■ RECORDS FOR THIS TASK ■
::::

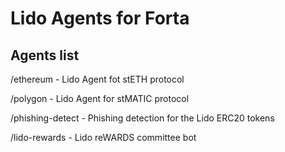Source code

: # Lido Agents for Forta

## Agents list

/ethereum - Lido Agent fot stETH protocol

/polygon - Lido Agent for stMATIC protocol

/phishing-detect - Phishing detection for the Lido ERC20 tokens

/lido-rewards - Lido reWARDS committee bot
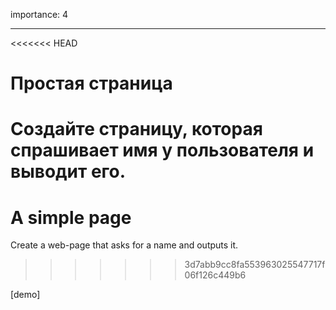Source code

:importance: 4

---

<<<<<<< HEAD
# Простая страница

Создайте страницу, которая спрашивает имя у пользователя и выводит его.
=======
# A simple page

Create a web-page that asks for a name and outputs it.
>>>>>>> 3d7abb9cc8fa553963025547717f06f126c449b6

[demo]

::::

Only the pictures may be dropped when you copy the data above; everything else stays exact.

Source code

: # Lido Agents for Forta

## Agents list

/ethereum - Lido Agent fot stETH protocol

/polygon - Lido Agent for stMATIC protocol

/phishing-detect - Phishing detection for the Lido ERC20 tokens

/lido-rewards - Lido reWARDS committee bot
Source code

:importance: 4

---

<<<<<<< HEAD
# Простая страница

Создайте страницу, которая спрашивает имя у пользователя и выводит его.
=======
# A simple page

Create a web-page that asks for a name and outputs it.
>>>>>>> 3d7abb9cc8fa553963025547717f06f126c449b6

[demo]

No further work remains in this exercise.